La 51.ª elección de la Cámara de Diputados ha terminado con un resultado sísmico. El Partido Liberal Democrático (Jiminto) ha logrado una victoria histórica, asegurando por sí solo una mayoría absoluta en el parlamento japonés.
Bajo el liderazgo de la primera ministra Sanae Takaichi, el oficialismo ha cruzado una línea crítica obteniendo 316 escaños, superando la barrera de los 310 que representan dos tercios de la cámara.
Este dominio numérico otorga a Takaichi un cheque en blanco legislativo. Con el control total, la Primera Ministra ha declarado que este mandato popular valida su política de «hacienda activa responsable» para transformar la economía nacional.
La coalición gobernante es ahora una fuerza imparable. Sumando los 36 escaños del Nippon Ishin no Kai, el bloque conservador alcanza un total de 350 diputados, redibujando por completo el mapa político del archipiélago por los próximos años.
DERROTA HUMILLANTE
En la orilla opuesta, la estrategia de la oposición ha colapsado.

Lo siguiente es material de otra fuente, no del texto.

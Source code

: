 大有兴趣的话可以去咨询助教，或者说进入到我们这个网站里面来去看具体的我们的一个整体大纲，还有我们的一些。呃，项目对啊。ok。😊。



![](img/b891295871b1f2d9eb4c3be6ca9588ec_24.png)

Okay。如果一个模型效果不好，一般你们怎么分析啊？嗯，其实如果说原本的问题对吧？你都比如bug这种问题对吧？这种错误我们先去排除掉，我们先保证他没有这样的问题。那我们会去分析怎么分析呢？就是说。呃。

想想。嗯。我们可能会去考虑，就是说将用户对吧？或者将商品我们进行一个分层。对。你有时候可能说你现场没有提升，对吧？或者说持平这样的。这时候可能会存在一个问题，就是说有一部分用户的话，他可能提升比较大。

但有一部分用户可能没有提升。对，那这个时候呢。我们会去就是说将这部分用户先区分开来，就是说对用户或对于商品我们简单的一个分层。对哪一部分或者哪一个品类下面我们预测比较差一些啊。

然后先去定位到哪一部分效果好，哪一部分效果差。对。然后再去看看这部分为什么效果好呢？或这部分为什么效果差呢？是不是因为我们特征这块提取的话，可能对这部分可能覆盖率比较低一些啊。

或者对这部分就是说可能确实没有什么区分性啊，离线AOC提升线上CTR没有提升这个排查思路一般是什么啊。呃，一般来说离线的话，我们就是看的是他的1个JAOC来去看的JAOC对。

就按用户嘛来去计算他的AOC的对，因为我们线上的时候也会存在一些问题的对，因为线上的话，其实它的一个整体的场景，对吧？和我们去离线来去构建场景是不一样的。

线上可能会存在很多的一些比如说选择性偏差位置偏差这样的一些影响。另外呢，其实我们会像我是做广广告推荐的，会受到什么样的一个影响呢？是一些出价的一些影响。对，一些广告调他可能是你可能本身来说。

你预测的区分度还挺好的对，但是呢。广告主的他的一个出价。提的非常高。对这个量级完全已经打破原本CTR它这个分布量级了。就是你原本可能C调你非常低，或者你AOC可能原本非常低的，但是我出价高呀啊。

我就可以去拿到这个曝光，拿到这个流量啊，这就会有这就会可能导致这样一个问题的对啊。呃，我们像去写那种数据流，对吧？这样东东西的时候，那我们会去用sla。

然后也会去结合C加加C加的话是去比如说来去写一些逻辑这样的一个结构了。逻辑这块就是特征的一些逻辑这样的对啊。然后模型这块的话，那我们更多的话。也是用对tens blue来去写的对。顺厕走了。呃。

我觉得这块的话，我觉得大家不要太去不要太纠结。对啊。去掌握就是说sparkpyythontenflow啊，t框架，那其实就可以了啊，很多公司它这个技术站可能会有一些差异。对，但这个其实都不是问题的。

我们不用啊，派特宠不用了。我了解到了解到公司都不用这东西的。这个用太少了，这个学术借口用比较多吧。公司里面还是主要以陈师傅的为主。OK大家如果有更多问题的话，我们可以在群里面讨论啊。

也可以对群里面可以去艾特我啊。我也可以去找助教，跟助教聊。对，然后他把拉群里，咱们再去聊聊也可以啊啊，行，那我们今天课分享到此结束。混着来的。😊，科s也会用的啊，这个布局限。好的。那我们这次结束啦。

La «Alianza de Reforma Centrista» (Chudo), formada por el Rikken Minshuto y Komeito, ha sufrido una derrota humillante, cayendo a mínimos históricos.

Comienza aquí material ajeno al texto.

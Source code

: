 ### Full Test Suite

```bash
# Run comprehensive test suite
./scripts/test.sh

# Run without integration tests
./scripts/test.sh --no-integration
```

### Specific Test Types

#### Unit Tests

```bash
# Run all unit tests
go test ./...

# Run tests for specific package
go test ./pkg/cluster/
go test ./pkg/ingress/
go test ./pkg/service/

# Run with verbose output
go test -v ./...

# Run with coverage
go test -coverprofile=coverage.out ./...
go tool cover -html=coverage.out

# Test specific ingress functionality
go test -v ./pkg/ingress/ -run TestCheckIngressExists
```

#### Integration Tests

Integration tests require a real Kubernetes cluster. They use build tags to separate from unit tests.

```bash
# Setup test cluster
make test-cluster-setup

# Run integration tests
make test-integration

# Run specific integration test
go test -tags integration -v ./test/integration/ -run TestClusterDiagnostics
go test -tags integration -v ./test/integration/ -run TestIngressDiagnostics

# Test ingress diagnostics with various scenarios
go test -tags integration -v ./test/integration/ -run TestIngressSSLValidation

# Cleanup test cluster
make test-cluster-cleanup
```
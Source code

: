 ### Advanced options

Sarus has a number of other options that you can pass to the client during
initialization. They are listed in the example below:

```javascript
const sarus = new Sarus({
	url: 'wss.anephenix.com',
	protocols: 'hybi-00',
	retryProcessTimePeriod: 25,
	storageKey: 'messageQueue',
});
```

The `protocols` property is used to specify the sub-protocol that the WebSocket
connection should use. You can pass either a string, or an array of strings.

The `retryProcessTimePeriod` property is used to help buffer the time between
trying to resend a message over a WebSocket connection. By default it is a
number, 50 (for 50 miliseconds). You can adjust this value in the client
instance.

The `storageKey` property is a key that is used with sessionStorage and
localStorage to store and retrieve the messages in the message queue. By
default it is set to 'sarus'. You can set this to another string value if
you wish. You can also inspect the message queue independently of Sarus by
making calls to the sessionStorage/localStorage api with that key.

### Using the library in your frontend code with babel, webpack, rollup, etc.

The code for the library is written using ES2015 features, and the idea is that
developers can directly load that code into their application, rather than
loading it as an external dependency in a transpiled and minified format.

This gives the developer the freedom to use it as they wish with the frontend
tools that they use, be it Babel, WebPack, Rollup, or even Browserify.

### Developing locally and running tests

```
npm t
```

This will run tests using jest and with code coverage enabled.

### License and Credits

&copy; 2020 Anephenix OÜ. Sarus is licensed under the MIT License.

Los datos finales son desoladores para sus aspiraciones. El bloque Chudo apenas ha logrado retener 46 escaños, perdiendo más de cien diputados respecto a su fuerza anterior y quedando irrelevante ante la maquinaria del gobierno.

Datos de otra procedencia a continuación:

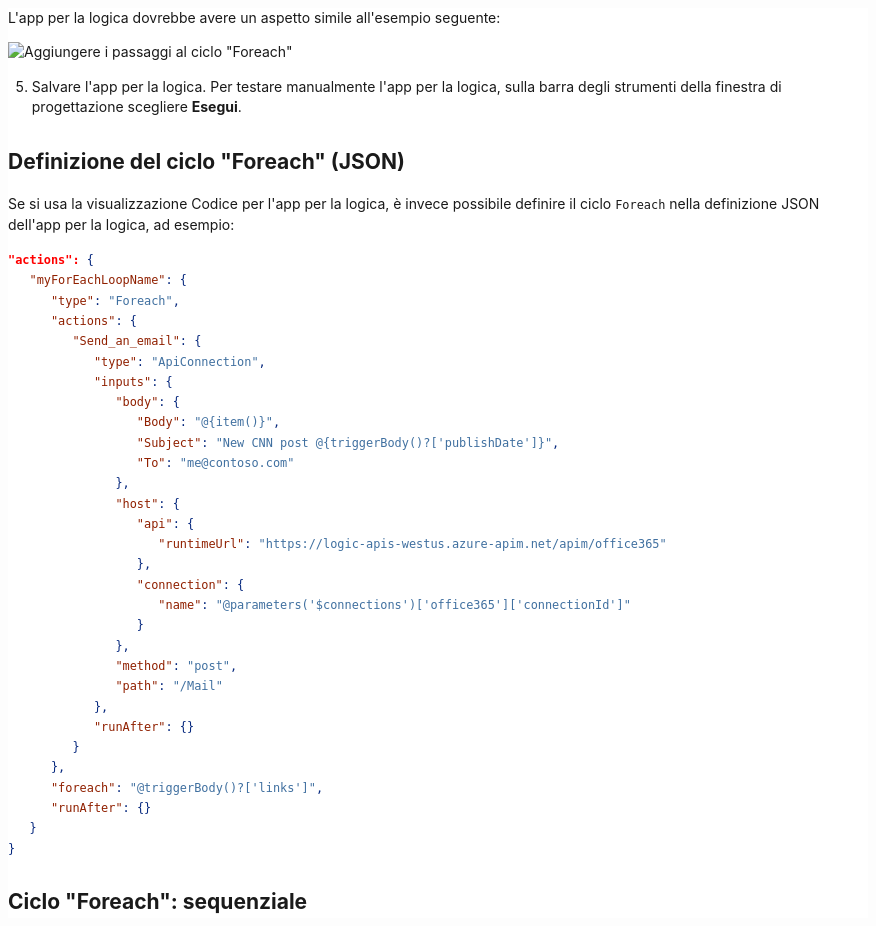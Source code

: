    L'app per la logica dovrebbe avere un aspetto simile all'esempio seguente:

   ![Aggiungere i passaggi al ciclo "Foreach"](media/logic-apps-control-flow-loops/for-each-loop-with-step.png)

5. Salvare l'app per la logica. Per testare manualmente l'app per la logica, sulla barra degli strumenti della finestra di progettazione scegliere **Esegui**.

<a name="for-each-json"></a>

## <a name="foreach-loop-definition-json"></a>Definizione del ciclo "Foreach" (JSON)

Se si usa la visualizzazione Codice per l'app per la logica, è invece possibile definire il ciclo `Foreach` nella definizione JSON dell'app per la logica, ad esempio:

``` json
"actions": {
   "myForEachLoopName": {
      "type": "Foreach",
      "actions": {
         "Send_an_email": {
            "type": "ApiConnection",
            "inputs": {
               "body": {
                  "Body": "@{item()}",
                  "Subject": "New CNN post @{triggerBody()?['publishDate']}",
                  "To": "me@contoso.com"
               },
               "host": {
                  "api": {
                     "runtimeUrl": "https://logic-apis-westus.azure-apim.net/apim/office365"
                  },
                  "connection": {
                     "name": "@parameters('$connections')['office365']['connectionId']"
                  }
               },
               "method": "post",
               "path": "/Mail"
            },
            "runAfter": {}
         }
      },
      "foreach": "@triggerBody()?['links']",
      "runAfter": {}
   }
}
```

<a name="sequential-foreach-loop"></a>

## <a name="foreach-loop-sequential"></a>Ciclo "Foreach": sequenziale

El resto del espectro político muestra una fragmentación notable. El Partido Democrático para el Pueblo (Kokumin Minshuto) resiste con 27 escaños, mientras que el Partido Comunista (Kyosanto) se hunde en la irrelevancia con solo 3 representantes.
Nuevas fuerzas han logrado entrar al parlamento en medio del caos opositor. El partido Sanseito ha sorprendido obteniendo 14 escaños, seguido por la agrupación Mirai con 10 diputados, marcando el inicio de una nueva era política. (RI/International Press)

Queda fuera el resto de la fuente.